Yesterday Walle and I competed in our second event at the Bucks County Horse Park.
My green bean potato beast (he earns more nicknames daily) is (obviously) still green. At our last event we made it through Dressage (which brings me zero stress), putzed through our Jumper round (which brings him zero stress), and basically zig zagged through our cross-country course at a poorly paced trot with me just singing to keep my sanity and him probably thinking, “What in the blue hell is wrong with her?” But, alas, we were eliminated due to my panic at an 18” railroad tie on cross country. But Walle handled it all like a champ and I was elated to just get through, even with elimination as the end result.
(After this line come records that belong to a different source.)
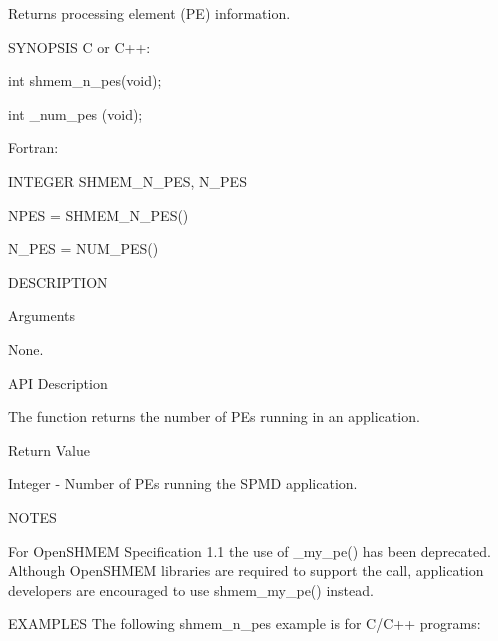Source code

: Returns processing element (PE) information.

SYNOPSIS
       C or C++:

	  int shmem_n_pes(void);
	  
	  int _num_pes (void);

       Fortran:

	  INTEGER SHMEM_N_PES, N_PES

	  NPES = SHMEM_N_PES()
	  
	  N_PES = NUM_PES()

DESCRIPTION

Arguments

       None.

API Description

       The  function  returns	the  number  of	 PEs  running  in   an
       application.

Return Value

	Integer -  Number  of  PEs  running the SPMD application.

NOTES      

       For OpenSHMEM Specification 1.1 the use of _my_pe() has been deprecated. Although OpenSHMEM libraries are required to support the call, application developers are encouraged to use shmem_my_pe() instead.

EXAMPLES
       The following shmem_n_pes example is for C/C++ programs:
      
       

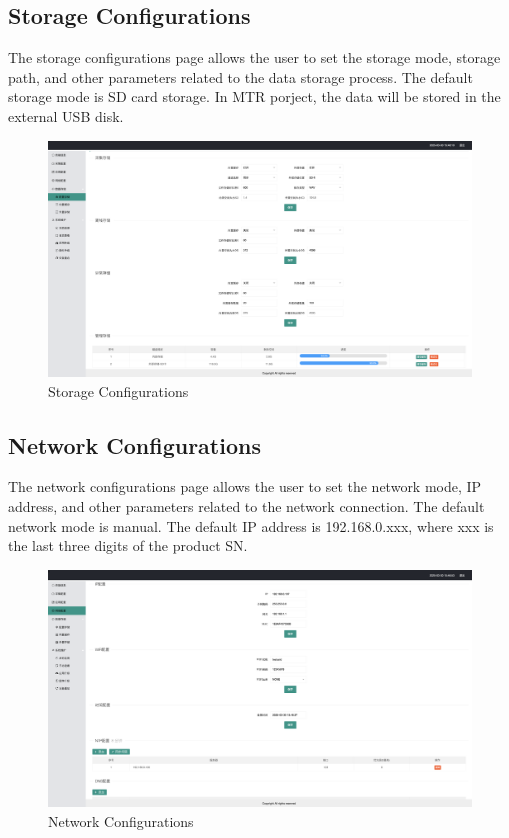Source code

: \documentclass{article}
\begin{document}
\subsection{Storage Configurations}

The storage configurations page allows the user to set the storage mode, storage path, and other parameters related to the data storage process. The default storage mode is SD card storage. In MTR porject, the data will be stored in the external USB disk.
\begin{figure} [H]
    \centering
    \includegraphics[width=1\textwidth]{MMI_storageconfig.png}
    \caption{Storage Configurations}
\end{figure}

\subsection{Network Configurations}

The network configurations page allows the user to set the network mode, IP address, and other parameters related to the network connection. The default network mode is manual. The default IP address is 192.168.0.xxx, where xxx is the last three digits of the product SN.
\begin{figure} [H]
    \centering
    \includegraphics[width=1\textwidth]{MMI_network.png}
    \caption{Network Configurations}
\end{figure}
\end{document}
As mentioned previously, yesterday was Event #2 at BCHP and while the day went similarly to the first … we didn’t get eliminated! My ultimate goal was to make it through, and when all is said and done, that’s what we did. We may have come in dead last, but we didn’t get eliminated!
The thing is, it was an amazing day, but neither Walle nor I were really on our game (although our game isn’t quite developed yet.) And ultimately, I was very disappointed in myself because, well, I was disappointed.
We don’t come into this sport because we lack a competitive drive. Some people are more competitive than others. I, admittedly, am on the lower end of the spectrum with my need to win. This is actually the first year that I’ve committed to even showing more than once. I try very hard to focus on nothing but the love of the sport and trying to make improvements wherever we can. Everyone starts somewhere, right?
By the end of the day I had run through just about every emotion under the sun and was completely exhausted. I started calm and ready, exited the Dressage ring intensely frustrated (not my best moment, but it came and went quickly), exited the Jumper ring with tears streaming down my face because I had convinced myself that I had hurt my pony (there’s a long back story to this), and came out of cross country elated that we finished and jumped everything, but again, frustrated with myself and also Walle’s innate need to focus on everything but the task at hand…which in turn made me feel thoroughly ashamed of myself for being frustrated with him when I know he’s just simply learning and all things take time.
At the end of everything, I gave him lots of pets and peppermints, told him how good he was, and made sure there was no negative connotation on the day. My disappointment doesn’t matter, his happiness does. Because if he loses the ability to enjoy this, then I’ve truly failed. We all want our fairy tale moment of things magically coming together, but that’s just not how life works. And even with my disappointment, I will ALWAYS be grateful for the smallest of victories and swallow my disappointment to focus on the bigger picture.